Riluzole is an inhibitor of glutamate release that enhances synaptic AMPA receptor expression and blocks NMDA receptor activation. It has been shown to improve MADRS scores in patients with treatment resistant MDD.

Riluzole did not maintain the acute antidepressant effects of ketamine in Mathew et al. (2010), but Brennan et al. (2010) reported significant improvements in bipolar disorder depression scores using riluzole 100 – 200 mg.

3.2.1. Memantine

Memantine is a derivative of amantadine, an NMDA receptor antagonist, and may have agonist activity at dopamine D2 receptors. It was used in the treatment of moderate to severe Alzheimer’s dementia, but the evidence for its antidepressant effect is not clear.

3.2.2. Amantadine

Amantadine is an NMDA antagonist that has been used for the treatment of Parkinson’s disease and has been shown to improve mood in humans with “chronic depressive syndrome”. However, there is no RCT evidence to support its efficacy in depression.
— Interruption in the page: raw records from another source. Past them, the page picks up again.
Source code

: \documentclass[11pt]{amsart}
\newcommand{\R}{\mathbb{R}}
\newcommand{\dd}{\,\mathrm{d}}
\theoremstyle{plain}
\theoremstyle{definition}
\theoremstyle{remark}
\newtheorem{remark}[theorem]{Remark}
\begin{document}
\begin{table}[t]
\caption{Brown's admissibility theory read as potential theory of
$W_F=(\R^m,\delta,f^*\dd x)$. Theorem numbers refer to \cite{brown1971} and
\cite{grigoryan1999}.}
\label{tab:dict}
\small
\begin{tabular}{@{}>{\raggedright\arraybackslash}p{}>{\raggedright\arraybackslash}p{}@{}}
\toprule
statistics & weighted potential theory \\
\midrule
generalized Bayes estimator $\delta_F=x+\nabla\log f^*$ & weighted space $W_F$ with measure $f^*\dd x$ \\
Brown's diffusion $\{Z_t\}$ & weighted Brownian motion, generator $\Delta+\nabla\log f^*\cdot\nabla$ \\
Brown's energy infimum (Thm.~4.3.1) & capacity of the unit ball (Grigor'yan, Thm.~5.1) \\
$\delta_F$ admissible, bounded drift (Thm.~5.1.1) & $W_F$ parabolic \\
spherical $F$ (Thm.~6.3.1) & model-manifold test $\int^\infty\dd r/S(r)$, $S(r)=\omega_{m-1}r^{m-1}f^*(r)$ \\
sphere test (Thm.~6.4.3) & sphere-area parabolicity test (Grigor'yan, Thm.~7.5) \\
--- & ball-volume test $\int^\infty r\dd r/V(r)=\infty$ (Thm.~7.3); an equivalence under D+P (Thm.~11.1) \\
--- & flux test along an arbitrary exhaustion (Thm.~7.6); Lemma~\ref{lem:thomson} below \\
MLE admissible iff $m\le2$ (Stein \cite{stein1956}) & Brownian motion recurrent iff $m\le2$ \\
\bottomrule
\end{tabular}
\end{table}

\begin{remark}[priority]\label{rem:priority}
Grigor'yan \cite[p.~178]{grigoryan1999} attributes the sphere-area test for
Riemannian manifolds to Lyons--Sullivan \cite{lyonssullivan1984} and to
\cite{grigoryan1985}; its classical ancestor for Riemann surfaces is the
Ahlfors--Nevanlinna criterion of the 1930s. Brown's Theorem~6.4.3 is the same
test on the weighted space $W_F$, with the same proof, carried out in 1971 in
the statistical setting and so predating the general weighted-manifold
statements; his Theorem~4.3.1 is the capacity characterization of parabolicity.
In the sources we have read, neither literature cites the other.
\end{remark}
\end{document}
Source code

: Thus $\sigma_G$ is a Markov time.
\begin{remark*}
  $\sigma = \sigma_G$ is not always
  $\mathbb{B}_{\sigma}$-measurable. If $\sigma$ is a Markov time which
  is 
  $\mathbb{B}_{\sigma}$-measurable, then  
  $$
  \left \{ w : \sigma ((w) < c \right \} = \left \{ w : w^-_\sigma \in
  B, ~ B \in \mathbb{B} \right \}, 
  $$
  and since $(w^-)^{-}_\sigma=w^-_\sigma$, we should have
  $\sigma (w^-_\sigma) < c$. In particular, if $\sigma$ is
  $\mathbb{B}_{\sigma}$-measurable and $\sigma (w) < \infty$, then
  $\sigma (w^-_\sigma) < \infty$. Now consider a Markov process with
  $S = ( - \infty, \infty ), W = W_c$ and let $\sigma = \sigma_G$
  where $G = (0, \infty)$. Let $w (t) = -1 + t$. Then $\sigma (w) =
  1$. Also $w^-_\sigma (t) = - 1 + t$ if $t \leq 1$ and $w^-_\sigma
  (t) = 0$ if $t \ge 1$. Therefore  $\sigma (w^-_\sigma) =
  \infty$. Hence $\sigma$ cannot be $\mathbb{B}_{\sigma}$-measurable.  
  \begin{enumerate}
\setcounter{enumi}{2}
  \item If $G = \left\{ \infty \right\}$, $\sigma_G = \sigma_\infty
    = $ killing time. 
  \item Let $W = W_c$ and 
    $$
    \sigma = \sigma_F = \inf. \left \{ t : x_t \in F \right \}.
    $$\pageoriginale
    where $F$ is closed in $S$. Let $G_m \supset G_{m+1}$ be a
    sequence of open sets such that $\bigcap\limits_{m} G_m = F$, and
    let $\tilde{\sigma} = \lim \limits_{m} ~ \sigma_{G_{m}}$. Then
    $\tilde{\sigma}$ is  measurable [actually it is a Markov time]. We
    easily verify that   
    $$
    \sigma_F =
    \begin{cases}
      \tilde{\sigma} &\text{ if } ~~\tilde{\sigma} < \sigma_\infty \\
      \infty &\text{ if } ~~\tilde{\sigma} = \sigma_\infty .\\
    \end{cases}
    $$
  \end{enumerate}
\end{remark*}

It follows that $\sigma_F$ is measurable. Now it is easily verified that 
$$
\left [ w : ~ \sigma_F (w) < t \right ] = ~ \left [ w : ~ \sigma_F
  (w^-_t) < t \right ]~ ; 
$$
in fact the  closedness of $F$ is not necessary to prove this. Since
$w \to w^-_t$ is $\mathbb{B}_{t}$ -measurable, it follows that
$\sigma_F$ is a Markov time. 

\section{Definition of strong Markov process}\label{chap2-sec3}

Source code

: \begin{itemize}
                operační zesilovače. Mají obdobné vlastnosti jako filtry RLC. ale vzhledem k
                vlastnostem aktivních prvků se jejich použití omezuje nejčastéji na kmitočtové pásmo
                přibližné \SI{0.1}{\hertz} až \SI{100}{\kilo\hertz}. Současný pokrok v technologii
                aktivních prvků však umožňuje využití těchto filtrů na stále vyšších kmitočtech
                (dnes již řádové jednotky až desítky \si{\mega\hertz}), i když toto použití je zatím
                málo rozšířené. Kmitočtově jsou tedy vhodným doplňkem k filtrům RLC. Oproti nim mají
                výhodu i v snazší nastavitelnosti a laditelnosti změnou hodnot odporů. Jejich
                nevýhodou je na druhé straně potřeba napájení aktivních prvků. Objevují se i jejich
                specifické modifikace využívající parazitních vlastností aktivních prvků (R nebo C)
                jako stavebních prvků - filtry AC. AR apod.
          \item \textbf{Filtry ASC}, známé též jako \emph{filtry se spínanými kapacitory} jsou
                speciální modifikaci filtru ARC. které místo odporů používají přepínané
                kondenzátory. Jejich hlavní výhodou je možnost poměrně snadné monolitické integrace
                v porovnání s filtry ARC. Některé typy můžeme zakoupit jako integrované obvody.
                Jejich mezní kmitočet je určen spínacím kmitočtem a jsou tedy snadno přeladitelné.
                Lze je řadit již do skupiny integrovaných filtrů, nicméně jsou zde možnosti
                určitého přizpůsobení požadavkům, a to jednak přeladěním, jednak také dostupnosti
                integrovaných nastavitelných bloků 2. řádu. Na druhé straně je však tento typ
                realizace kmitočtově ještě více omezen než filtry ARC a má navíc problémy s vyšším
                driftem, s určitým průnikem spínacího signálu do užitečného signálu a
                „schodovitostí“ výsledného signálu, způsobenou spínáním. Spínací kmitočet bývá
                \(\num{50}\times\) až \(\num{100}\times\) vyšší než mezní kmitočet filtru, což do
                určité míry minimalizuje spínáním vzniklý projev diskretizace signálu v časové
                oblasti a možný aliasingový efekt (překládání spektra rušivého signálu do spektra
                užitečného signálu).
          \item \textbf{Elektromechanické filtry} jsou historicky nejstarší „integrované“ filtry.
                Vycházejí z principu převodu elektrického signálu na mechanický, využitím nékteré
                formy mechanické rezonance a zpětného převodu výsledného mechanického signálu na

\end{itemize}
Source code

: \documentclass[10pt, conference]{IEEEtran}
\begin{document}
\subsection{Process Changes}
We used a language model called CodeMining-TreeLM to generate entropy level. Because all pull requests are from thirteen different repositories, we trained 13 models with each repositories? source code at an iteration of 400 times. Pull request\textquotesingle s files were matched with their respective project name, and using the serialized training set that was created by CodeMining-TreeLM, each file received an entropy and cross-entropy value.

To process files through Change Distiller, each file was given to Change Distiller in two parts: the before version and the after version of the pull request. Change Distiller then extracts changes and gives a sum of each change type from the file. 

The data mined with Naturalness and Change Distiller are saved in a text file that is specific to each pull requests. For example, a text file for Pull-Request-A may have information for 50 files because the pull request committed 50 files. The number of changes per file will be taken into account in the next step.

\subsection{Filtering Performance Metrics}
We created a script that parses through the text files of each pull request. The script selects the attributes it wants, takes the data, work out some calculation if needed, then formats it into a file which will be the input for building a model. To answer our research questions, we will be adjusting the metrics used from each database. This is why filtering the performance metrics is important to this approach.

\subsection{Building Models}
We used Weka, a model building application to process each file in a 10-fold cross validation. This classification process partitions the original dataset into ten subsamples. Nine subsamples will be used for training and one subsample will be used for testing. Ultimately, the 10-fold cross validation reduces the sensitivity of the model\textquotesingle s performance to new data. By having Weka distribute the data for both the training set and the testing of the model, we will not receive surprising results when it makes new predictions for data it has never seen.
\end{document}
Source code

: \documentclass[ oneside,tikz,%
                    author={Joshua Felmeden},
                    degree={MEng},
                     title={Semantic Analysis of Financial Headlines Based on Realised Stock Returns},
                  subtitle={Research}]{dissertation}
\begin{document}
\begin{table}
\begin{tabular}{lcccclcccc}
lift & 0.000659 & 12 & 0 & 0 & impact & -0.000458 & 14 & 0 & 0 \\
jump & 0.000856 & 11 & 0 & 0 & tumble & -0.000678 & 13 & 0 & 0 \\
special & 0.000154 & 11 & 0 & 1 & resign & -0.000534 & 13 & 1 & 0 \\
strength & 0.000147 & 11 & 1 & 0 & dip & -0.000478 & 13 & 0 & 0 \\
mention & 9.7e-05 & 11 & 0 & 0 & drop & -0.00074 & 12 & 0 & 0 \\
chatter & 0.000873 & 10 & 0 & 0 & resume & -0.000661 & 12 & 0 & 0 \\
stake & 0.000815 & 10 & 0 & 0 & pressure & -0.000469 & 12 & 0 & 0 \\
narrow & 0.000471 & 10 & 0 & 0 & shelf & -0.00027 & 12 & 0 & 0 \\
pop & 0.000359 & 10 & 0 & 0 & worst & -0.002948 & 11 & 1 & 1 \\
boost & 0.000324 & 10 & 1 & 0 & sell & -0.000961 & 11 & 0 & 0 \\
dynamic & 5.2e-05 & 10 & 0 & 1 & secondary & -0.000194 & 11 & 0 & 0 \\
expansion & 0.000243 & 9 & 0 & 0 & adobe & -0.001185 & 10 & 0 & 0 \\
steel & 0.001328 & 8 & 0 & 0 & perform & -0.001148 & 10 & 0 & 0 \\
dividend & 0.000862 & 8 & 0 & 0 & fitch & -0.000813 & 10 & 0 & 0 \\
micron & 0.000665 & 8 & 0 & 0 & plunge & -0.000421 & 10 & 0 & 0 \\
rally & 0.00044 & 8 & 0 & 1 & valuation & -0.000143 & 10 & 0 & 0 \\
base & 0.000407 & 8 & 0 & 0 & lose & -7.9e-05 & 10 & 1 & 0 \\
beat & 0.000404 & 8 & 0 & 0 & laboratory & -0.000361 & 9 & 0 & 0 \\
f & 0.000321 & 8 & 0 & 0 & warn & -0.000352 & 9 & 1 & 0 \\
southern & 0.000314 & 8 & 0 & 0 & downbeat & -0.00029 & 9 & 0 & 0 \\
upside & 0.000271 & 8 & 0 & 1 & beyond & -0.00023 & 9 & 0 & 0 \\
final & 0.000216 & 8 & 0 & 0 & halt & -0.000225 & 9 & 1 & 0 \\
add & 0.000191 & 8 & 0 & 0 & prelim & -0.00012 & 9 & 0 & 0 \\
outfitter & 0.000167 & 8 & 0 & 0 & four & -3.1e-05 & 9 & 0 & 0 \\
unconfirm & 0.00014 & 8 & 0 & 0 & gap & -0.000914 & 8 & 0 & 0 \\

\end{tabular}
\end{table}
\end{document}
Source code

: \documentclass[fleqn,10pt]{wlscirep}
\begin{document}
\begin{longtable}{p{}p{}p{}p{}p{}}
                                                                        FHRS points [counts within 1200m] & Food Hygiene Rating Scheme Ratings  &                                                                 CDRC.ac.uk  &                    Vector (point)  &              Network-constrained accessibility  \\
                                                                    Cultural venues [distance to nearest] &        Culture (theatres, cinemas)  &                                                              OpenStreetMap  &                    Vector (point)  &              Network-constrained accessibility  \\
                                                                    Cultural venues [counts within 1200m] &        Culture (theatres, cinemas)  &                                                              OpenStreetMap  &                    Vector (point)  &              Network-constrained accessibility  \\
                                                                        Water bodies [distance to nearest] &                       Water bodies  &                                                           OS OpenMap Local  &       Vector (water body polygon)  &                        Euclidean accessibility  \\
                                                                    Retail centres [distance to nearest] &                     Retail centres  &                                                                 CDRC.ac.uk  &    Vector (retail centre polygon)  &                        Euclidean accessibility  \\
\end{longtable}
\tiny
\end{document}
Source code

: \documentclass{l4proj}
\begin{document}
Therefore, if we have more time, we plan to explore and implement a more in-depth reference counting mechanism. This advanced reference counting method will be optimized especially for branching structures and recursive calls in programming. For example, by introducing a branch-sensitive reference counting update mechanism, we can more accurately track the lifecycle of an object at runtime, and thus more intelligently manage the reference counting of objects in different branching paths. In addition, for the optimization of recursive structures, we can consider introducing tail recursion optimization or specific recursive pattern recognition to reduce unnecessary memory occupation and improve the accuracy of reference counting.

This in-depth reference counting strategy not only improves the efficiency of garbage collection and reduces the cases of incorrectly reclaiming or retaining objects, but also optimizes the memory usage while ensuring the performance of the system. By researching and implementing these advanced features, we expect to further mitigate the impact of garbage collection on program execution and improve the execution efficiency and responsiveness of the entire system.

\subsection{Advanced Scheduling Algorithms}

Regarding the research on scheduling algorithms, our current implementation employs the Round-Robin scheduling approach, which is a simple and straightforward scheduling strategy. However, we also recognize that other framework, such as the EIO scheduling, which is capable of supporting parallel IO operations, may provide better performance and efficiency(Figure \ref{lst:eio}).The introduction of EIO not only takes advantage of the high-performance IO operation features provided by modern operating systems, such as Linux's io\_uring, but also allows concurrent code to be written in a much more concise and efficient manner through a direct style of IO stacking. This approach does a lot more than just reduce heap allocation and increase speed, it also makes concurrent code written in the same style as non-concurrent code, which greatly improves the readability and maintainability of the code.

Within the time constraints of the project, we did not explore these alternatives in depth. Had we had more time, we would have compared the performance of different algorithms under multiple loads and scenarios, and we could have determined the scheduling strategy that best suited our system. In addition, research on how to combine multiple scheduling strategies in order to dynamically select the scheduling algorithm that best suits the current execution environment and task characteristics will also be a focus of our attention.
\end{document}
3.2.3. Traxoprodil (CP-101,606)

CP-101,606 is an GluN2B subunit selective NMDA receptor antagonist that has been studied as adjunctive therapy to paroxetine. It produced a 60% response rate versus 20% for placebo on the HAM-D and was maintained in 42% of patients till 15 days after.

3.2.4. GLYX-13

GLYX-13, a novel NMDA receptor glycine site functional partial agonist, was reported to have antidepressant effects within 24 hours.

3.2.5. MK-0657

Ibrahim et al. (2012a) investigated MK-0657, a GluN2B antagonist, in treatment resistant MDD patients for 12 days. No significant improvement was noted on MADRS, although significant improvement was noted on BDI and HAM-D.

3.3.1. RO4917523/AZD2066/Coluracetam

There are several novel compounds which have been recently trialled, including the mGLU5 antagonists RO4917523 and AZD2066, as well as Coluracetam (BCI-540).

  1. Conclusions and need for future studies

The current theory of NMDA antagonist’s antidepressant effect is summarised with evidence in Table 2. However, there is no evidence that glutamate is an important mechanism of action of antidepressant drugs, and no glutamate or other risk genes have yet been identified from large scale genome-wide association studies.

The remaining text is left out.